Hollywood: Now It's A Girl Thing

Why Tinseltown is flipping over female teens

Hollywood is smitten with teen girls -- and not just as perky daughters or cute girlfriends on the big screen. From near-obscurity a decade ago, they have become the audience of choice for many filmmakers.

Witness the explosion of girl-power movies, from sappy romantic fantasies to snappy comedies. Among the top 10 box office draws over the May 8 weekend: Mean Girls, starring 17-year-old Lindsay Lohan as a home-schooled innocent who becomes queen bee of a high school clique; New York Minute, with teen stars Mary-Kate and Ashley Olsen as bickering twins on a madcap Manhattan adventure; and 13 Going on 30, with Jennifer Garner as a girl thrust into the body and life of her older, successful self.

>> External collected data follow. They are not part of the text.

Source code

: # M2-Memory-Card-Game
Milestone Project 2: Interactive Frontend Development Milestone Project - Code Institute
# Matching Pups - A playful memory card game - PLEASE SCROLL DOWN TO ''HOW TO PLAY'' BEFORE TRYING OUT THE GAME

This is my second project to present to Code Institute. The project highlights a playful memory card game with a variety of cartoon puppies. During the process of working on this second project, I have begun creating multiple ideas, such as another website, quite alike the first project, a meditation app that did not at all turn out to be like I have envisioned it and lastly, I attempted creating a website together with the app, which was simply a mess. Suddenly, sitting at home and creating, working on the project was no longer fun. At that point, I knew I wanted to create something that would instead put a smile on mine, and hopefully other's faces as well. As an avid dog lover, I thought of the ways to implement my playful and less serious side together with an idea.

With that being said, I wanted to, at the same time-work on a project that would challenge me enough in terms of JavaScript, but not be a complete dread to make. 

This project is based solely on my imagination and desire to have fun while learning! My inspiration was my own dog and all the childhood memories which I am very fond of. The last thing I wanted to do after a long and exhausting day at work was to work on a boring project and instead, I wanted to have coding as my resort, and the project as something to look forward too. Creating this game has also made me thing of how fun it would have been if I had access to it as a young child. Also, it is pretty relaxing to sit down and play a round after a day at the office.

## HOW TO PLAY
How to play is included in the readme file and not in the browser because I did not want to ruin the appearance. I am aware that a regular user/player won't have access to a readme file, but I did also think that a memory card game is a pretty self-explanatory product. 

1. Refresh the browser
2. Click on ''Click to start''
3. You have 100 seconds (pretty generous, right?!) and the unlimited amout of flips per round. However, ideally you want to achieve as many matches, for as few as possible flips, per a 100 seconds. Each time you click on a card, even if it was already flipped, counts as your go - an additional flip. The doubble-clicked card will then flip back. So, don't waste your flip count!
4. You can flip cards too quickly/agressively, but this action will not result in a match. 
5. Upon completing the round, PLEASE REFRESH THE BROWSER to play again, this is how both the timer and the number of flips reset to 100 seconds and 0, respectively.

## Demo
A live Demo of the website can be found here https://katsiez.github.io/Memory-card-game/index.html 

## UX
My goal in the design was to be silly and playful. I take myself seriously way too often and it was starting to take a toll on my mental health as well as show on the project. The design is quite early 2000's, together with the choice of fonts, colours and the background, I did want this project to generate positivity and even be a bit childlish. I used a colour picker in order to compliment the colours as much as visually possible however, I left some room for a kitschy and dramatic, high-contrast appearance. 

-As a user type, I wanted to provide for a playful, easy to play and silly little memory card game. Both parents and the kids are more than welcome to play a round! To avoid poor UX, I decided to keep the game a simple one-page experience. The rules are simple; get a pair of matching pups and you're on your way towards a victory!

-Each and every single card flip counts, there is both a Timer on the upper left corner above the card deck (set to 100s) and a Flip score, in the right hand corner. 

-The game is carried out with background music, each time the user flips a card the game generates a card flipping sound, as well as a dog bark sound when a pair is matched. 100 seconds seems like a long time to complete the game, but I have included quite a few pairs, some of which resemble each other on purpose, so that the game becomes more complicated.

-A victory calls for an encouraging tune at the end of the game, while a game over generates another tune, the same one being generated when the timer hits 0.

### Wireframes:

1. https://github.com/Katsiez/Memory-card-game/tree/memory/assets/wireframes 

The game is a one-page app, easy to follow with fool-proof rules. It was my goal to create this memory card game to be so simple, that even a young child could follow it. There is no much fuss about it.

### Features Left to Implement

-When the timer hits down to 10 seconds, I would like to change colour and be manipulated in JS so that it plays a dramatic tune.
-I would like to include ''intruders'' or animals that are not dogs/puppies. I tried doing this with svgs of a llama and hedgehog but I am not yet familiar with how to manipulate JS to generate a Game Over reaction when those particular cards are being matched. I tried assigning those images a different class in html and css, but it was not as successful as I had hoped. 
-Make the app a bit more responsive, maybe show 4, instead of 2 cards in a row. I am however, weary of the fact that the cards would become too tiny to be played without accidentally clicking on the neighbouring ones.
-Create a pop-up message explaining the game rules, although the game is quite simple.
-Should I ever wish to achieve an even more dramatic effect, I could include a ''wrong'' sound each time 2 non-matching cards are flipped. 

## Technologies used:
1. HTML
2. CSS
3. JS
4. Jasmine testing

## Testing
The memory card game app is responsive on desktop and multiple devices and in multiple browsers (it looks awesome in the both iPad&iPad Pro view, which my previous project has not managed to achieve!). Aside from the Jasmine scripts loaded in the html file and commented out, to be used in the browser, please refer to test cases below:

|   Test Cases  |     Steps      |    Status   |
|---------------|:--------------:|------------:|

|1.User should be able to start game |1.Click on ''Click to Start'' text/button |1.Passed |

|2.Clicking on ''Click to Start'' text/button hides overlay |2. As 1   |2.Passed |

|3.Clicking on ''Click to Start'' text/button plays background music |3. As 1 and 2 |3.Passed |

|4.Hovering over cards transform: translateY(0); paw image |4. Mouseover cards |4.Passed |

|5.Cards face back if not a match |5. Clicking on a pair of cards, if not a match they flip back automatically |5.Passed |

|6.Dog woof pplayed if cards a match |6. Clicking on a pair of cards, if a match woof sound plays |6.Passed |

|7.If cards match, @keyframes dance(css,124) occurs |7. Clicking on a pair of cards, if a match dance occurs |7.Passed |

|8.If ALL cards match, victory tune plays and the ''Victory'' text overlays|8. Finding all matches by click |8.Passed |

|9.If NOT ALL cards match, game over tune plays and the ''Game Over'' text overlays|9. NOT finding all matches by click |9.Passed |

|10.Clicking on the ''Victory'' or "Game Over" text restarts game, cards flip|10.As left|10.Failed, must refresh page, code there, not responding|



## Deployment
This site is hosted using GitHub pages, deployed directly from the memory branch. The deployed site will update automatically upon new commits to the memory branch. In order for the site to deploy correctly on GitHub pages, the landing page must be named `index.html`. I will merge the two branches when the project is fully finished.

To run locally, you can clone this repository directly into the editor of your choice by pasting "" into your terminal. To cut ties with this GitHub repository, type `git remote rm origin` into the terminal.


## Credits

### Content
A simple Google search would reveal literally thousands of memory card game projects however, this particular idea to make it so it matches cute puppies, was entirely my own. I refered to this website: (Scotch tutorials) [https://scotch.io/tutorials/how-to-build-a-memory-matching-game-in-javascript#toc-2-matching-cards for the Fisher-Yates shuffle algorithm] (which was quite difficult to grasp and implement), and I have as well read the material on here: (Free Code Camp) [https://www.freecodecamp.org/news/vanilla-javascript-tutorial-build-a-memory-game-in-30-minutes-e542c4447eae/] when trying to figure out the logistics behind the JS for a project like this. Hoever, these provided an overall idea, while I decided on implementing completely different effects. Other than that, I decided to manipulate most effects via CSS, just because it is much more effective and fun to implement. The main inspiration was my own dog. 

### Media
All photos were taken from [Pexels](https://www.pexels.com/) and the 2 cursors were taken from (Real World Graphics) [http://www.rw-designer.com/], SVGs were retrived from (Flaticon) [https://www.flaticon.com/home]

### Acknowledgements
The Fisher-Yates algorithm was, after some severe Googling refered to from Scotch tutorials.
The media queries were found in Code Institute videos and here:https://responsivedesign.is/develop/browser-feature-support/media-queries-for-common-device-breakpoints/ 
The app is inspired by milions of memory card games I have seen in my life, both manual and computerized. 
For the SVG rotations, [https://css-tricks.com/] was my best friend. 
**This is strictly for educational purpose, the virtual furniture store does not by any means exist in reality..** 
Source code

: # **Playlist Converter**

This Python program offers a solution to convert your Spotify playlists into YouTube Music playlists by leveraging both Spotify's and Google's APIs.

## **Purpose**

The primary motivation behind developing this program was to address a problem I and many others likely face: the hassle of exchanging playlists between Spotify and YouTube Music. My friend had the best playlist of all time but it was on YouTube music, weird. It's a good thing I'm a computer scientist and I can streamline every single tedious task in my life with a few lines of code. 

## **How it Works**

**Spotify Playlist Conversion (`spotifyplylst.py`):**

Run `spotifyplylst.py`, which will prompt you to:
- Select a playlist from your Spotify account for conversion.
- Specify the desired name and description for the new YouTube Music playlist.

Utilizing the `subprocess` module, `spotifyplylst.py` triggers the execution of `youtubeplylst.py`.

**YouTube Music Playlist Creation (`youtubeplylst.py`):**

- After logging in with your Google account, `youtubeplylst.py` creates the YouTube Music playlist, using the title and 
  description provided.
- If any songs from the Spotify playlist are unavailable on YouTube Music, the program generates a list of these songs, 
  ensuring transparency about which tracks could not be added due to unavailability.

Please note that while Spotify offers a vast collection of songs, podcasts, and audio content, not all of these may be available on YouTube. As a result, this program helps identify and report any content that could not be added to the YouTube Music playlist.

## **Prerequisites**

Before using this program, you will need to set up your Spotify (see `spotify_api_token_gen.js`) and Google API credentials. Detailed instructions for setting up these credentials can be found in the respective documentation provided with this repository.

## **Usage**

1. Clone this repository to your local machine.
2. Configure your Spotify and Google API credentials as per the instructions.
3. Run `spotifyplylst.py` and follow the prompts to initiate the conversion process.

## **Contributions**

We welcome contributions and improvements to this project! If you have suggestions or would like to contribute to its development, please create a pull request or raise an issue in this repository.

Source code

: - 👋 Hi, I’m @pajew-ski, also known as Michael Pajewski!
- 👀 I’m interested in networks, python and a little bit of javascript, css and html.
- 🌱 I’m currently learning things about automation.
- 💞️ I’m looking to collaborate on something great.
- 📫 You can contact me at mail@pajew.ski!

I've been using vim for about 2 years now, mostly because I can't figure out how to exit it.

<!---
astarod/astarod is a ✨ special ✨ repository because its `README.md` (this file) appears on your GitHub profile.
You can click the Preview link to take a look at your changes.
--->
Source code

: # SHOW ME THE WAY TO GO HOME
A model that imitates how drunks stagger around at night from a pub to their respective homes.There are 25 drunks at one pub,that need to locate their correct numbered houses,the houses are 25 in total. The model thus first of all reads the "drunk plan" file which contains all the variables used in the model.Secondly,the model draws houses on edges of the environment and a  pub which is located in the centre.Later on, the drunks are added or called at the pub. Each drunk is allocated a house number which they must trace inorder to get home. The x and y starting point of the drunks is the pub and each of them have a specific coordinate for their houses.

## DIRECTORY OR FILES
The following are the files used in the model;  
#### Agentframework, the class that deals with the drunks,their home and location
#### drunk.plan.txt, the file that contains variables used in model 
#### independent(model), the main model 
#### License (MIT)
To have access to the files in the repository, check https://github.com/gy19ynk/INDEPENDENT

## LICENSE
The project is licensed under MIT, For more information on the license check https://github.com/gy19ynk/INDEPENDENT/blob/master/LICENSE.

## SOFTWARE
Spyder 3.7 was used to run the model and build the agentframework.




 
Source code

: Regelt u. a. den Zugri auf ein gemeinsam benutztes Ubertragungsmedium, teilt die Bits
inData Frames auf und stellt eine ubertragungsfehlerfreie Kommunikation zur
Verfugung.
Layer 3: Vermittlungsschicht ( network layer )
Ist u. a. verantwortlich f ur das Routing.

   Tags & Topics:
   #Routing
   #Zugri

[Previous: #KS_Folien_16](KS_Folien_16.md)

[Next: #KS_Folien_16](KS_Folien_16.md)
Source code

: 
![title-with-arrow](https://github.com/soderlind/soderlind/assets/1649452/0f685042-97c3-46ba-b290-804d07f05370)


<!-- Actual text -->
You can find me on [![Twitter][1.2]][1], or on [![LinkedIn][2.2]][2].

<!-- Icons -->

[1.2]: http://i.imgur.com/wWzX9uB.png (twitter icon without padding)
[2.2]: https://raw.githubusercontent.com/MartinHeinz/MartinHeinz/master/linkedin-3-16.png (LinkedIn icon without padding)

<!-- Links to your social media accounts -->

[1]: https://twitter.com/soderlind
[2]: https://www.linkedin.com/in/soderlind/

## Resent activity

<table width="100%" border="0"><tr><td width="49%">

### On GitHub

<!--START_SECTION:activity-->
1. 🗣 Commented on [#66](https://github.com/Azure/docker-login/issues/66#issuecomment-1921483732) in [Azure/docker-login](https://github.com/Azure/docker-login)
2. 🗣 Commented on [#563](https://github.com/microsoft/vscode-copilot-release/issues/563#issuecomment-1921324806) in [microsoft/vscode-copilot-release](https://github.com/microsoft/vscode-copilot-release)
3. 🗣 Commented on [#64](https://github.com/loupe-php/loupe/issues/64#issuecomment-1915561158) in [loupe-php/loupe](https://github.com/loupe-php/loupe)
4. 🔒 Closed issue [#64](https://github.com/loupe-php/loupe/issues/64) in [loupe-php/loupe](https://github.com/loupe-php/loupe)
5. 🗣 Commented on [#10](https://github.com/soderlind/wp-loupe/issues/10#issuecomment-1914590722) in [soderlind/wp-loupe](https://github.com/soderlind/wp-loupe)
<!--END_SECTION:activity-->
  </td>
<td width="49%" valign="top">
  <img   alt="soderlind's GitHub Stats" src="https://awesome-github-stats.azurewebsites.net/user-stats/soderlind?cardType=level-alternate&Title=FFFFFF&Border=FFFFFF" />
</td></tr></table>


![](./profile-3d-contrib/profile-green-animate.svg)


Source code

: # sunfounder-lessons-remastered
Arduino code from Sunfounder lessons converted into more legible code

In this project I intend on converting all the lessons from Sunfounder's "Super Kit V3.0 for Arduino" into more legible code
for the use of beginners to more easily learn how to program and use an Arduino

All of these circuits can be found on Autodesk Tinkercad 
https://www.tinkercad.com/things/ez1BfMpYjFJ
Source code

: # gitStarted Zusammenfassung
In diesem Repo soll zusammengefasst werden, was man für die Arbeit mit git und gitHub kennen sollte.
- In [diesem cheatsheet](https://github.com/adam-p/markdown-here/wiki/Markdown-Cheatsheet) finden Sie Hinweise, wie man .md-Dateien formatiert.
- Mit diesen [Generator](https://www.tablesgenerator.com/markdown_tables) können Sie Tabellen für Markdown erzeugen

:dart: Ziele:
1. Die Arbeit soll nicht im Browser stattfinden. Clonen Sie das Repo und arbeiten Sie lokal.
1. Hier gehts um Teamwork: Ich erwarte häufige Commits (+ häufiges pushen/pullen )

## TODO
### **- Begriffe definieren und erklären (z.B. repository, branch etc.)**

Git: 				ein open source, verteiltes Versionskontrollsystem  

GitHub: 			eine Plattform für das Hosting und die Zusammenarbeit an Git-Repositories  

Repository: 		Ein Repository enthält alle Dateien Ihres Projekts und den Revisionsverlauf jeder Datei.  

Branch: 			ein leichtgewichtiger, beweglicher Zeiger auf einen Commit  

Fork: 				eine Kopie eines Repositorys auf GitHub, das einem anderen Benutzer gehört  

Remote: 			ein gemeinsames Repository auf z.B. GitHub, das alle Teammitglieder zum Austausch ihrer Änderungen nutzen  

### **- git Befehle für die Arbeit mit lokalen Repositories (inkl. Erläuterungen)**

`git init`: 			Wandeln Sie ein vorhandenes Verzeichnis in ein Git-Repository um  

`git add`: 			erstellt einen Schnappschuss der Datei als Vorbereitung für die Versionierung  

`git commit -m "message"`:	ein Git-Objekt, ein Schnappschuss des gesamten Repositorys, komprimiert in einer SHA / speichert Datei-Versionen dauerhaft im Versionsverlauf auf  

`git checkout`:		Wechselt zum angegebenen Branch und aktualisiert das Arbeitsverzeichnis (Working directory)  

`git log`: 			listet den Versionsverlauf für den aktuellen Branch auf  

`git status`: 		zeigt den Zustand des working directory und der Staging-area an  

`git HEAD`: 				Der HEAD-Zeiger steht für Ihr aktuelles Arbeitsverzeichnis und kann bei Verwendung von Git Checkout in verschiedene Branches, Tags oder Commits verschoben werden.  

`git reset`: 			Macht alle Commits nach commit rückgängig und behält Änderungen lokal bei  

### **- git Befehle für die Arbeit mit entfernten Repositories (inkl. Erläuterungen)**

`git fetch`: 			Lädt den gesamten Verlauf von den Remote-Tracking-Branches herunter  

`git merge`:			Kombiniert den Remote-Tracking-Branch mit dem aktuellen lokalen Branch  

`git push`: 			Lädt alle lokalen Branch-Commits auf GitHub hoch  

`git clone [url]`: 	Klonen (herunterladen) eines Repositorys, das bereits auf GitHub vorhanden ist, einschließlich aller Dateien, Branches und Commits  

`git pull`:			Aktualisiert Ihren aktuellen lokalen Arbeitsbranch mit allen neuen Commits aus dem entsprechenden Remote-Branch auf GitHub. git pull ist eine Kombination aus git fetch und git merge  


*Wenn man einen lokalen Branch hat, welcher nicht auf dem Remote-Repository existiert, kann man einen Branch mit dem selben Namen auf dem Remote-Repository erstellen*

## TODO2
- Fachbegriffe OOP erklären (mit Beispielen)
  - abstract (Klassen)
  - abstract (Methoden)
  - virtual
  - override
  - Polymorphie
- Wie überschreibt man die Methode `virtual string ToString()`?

The sight of 10- to 18-year-old females queueing up at the ticket window is certainly good news for studios, which have watched other parts of their audience fragment or drift away to the Web. The success of 2001's The Princess Diaries and 2003's Freaky Friday, which grossed more than $100 million apiece in the U.S., took many by surprise. But it shouldn't have -- this is a generation raised on seeing girl stars in music and TV, such as Mandy Moore and Hillary Duff, migrate to the big screen. It's a group that enters puberty younger than previous generations, gets independence early because of dual-career households, and is gaining in equality with boys in sports. The result: confident consumers who want to see images of themselves and their aspirations in movies, says Barb Martino, who runs G Whiz, a youth marketing agency. "They're enjoying teenhood," says Martino. "The girl teen and tween marketplace is probably more powerful than boys."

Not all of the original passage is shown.